Vielen Dank nochmal an alle


----------



## MehlstaubtheCat (6. November 2014)

*AW: Corsair H110 - Push, Pull, hä?*

Für P/P aber immer 4 gleiche Lüfter ! Ganz wichtig.


----------



## Joselman (6. November 2014)

*AW: Corsair H110 - Push, Pull, hä?*

/klugscheissermodus on

Es gehen auch 2x2.   Aber die 2 die "zusammenarbeiten" sollten die gleichen sein. Einer push und einer pull halt. 

/klugscheissermodus off


----------



## disc0cunt (6. November 2014)

*AW: Corsair H110 - Push, Pull, hä?*



MehlstaubtheCat schrieb:


> Für P/P aber immer 4 gleiche Lüfter ! Ganz wichtig.

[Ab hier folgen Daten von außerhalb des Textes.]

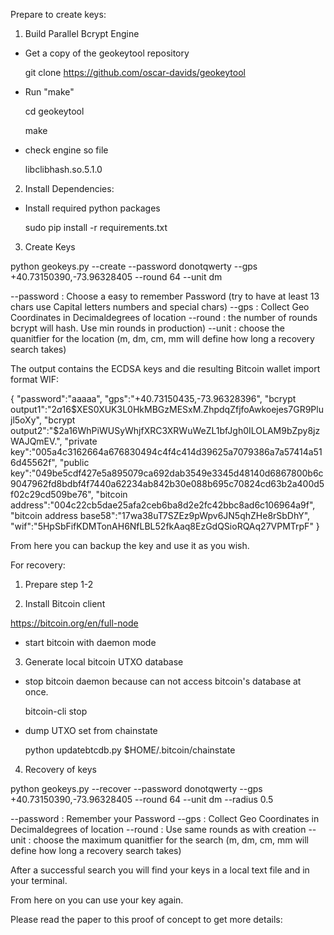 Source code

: Prepare to create keys:

1. Build Parallel Bcrypt Engine 

- Get a copy of the geokeytool repository

  git clone https://github.com/oscar-davids/geokeytool

- Run "make"

  cd geokeytool
  
  make
  
- check engine so file 
 
  libclibhash.so.5.1.0
 
2. Install Dependencies:

- Install required python packages

  sudo pip install -r requirements.txt
  
3. Create Keys

python geokeys.py --create --password donotqwerty --gps +40.73150390,-73.96328405 --round 64 --unit dm

--password : Choose a easy to remember Password (try to have at least 13 chars use Capital letters numbers and special chars)
--gps : Collect Geo Coordinates in Decimaldegrees of location 
--round : the number of rounds bcrypt will hash. Use min rounds in production)
--unit : choose the quanitfier for the location (m, dm, cm, mm will define how long a recovery search takes)

The output contains the ECDSA keys and die resulting Bitcoin wallet import format WIF:

{
"password":"aaaaa", 
"gps":"+40.73150435,-73.96328396", 
"bcrypt output1":"$2a$16$XES0XUK3L0HkMBGzMESxM.ZhpdqZfjfoAwkoejes7GR9Plujl5oXy", 
"bcrypt output2":"$2a$16$WhPiWUSyWhjfXRC3XRWuWeZL1bfJgh0ILOLAM9bZpy8jzWAJQmEV.", 
"private key":"005a4c3162664a676830494c4f4c414d39625a7079386a7a57414a516d45562f", 
"public key":"049be5cdf427e5a895079ca692dab3549e3345d48140d6867800b6c9047962fd8bdbf4f7440a62234ab842b30e088b695c70824cd63b2a400d5f02c29cd509be76", 
"bitcoin address":"004c22cb5dae25afa2ceb6ba8d2e2fc42bbc8ad6c106964a9f", 
"bitcoin address base58":"17wa38uT7SZEz9pWpv6JN5qhZHe8rSbDhY", 
"wif":"5HpSbFifKDMTonAH6NfLBL52fkAaq8EzGdQSioRQAq27VPMTrpF"
}

From here you can backup the key and use it as you wish.


For recovery:

1. Prepare step 1-2 

2. Install Bitcoin client 

  https://bitcoin.org/en/full-node
  
- start bitcoin with daemon mode


3. Generate local bitcoin UTXO database 

- stop bitcoin daemon because can not access bitcoin's database at once.
  
  bitcoin-cli stop
 
- dump UTXO set from chainstate
  
  python updatebtcdb.py $HOME/.bitcoin/chainstate
  
4. Recovery of keys
  
  python geokeys.py --recover --password donotqwerty --gps +40.73150390,-73.96328405 --round 64 --unit dm --radius 0.5
  
  --password :  Remember your Password 
--gps : Collect Geo Coordinates in Decimaldegrees of location 
--round : Use same rounds as with creation
--unit : choose the maximum quanitfier for the search (m, dm, cm, mm will define how long a recovery search takes)
  
After a successful search you will find your keys in a local text file and in your terminal.

From here on you can use your key again.

Please read the paper to this proof of concept to get more details:


  


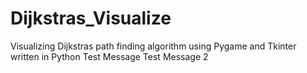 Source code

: # Dijkstras_Visualize
Visualizing Dijkstras path finding algorithm using Pygame and Tkinter written in Python
Test Message
Test Message 2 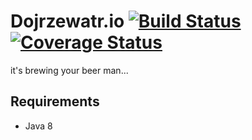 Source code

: # Dojrzewatr.io [![Build Status](https://travis-ci.org/2015-06-devoxx-microservices/dojrzewatr.io.svg?branch=master)](https://travis-ci.org/2015-06-devoxx-microservices/dojrzewatr.io) [![Coverage Status](http://img.shields.io/coveralls/2015-06-devoxx-microservices/dojrzewatr.io/master.svg)](https://coveralls.io/r/2015-06-devoxx-microservices/dojrzewatr.io)

it's brewing your beer man...

## Requirements

* Java 8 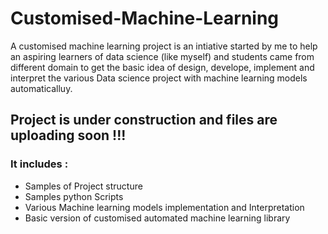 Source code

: # Customised-Machine-Learning

A customised machine learning project is an intiative started by me to help an aspiring learners of data science (like myself) and students came from different domain 
to get the basic idea of design, develope, implement and interpret the various Data science project with machine learning models automaticalluy.


## Project is under construction and files are uploading soon !!!

### It includes :

- Samples of Project structure
- Samples python Scripts
- Various Machine learning models implementation and Interpretation
- Basic version of customised automated machine learning library
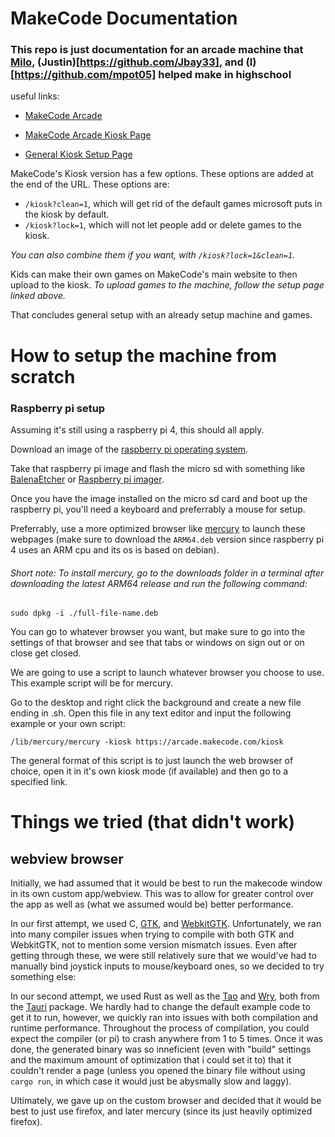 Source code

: # MakeCode Documentation

### This repo is just documentation for an arcade machine that [Milo](https://github.com/melonkgur), (Justin)[https://github.com/Jbay33], and (I)[https://github.com/mpot05] helped make in highschool

useful links:

* [MakeCode Arcade](https://arcade.makecode.com)

* [MakeCode Arcade Kiosk Page](https://arcade.makecode.com/kiosk)

* [General Kiosk Setup Page](https://arcade.makecode.com/hardware/kiosk)

MakeCode's Kiosk version has a few options. These options are added at the end of the URL. 
These options are: 

* `/kiosk?clean=1`, which will get rid of the default games microsoft puts in the kiosk by default. 
* `/kiosk?lock=1`, which will not let people add or delete games to the kiosk.

*You can also combine them if you want, with `/kiosk?lock=1&clean=1`.*

Kids can make their own games on MakeCode's main website to then upload to the kiosk. 
*To upload games to the machine, follow the setup page linked above.*

That concludes general setup with an already setup machine and games. 

# How to setup the machine from scratch

### Raspberry pi setup

Assuming it's still using a raspberry pi 4, this should all apply.

Download an image of the [raspberry pi operating system](https://www.raspberrypi.com/software/).

Take that raspberry pi image and flash the micro sd with something like [BalenaEtcher](https://etcher.balena.io/) or [Raspberry pi imager](https://www.raspberrypi.com/software/).

Once you have the image installed on the micro sd card and boot up the raspberry pi, you'll need a keyboard and preferrably a mouse for setup.

Preferrably, use a more optimized browser like [mercury](https://github.com/Alex313031/Mercury/releases) to launch these webpages (make sure to download the `ARM64.deb` version since raspberry pi 4 uses an ARM cpu and its os is based on debian).

###### Short note: To install mercury, go to the downloads folder in a terminal after downloading the latest ARM64 release and run the following command: 

`sudo dpkg -i ./full-file-name.deb`

You can go to whatever browser you want, but make sure to go into the settings of that browser and see that tabs or windows on sign out or on close get closed.

We are going to use a script to launch whatever browser you choose to use. This example script will be for mercury.

Go to the desktop and right click the background and create a new file ending in .sh. Open this file in any text editor and input the following example or your own script: 

`/lib/mercury/mercury -kiosk https://arcade.makecode.com/kiosk`

The general format of this script is to just launch the web browser of choice, open it in it's own kiosk mode (if available) and then go to a specified link.

# Things we tried (that didn't work)

## webview browser

Initially, we had assumed that it would be best to run the makecode window in its own custom app/webview. This was to allow for greater control over the app as well as (what we assumed would be) better performance. 

In our first attempt, we used C, [GTK](https://www.gtk.org/), and [WebkitGTK](https://webkitgtk.org/). Unfortunately, we ran into many compiler issues when trying to compile with both GTK and WebkitGTK, not to mention some version mismatch issues. Even after getting through these, we were still relatively sure that we would've had to manually bind joystick inputs to mouse/keyboard ones, so we decided to try something else:

In our second attempt, we used Rust as well as the [Tao](https://github.com/tauri-apps/tao) and [Wry](https://github.com/tauri-apps/wry), both from the [Tauri](https://github.com/tauri-apps/tauri) package. We hardly had to change the default example code to get it to run, however, we quickly ran into issues with both compilation and runtime performance. Throughout the process of compilation, you could expect the compiler (or pi) to crash anywhere from 1 to 5 times. Once it was done, the generated binary was so inneficient (even with "build" settings and the maximum amount of optimization that i could set it to) that it couldn't render a page (unless you opened the binary file without using `cargo run`, in which case it would just be abysmally slow and laggy). 

Ultimately, we gave up on the custom browser and decided that it would be best to just use firefox, and later mercury (since its just heavily optimized firefox).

Jup, als Techniker war ich mir dessen bewusst


----------



## Dr0etker (11. November 2014)

*AW: Corsair H110 - Push, Pull, hä?*

Habe selbst eine H110 wie deine "vers. 2" in meinen PC eingebaut. Kauf dir gleich 2 neue Lüfter! Die originalen Lüfter von Corsair rasseln bei niedriger Drehzahl, wenn sie Überkopf eingebaut sind. Ich musste beide tauschen, der halbe PC musste dabei wieder zerlegt werden...


----------



## Hyper87 (18. November 2014)

*AW: Corsair H110 - Push, Pull, hä?*

Ich habe auch die h110 und habe die lüfter in version 2 montiert und sogar den hinteren gehäuselüfter gedreht das er luft von außen ansaugt. finde die anordnung sehr gut und habe sehr gute ergebnisse. 
jetzt intressiert mich aber die variante mit 4 lüftern beim radiator. was denkt ihr um wie viel grad man damit weiter runter kommt?


----------



## Exception (18. November 2014)

*AW: Corsair H110 - Push, Pull, hä?*

Push/Pull hat im Vergleich zu Push bei mir ca.7 Grad Unterschied gebracht. Dafür geht die Lautstärke etwas nach oben.


----------



## MehlstaubtheCat (18. November 2014)

*AW: Corsair H110 - Push, Pull, hä?*

Oder du drehst die RPM der Lüfter um ca.25% zurück, dann hast die gleiche Temperatur wie nur mit Push, bei um einiges niedrigere Lautstärke.


----------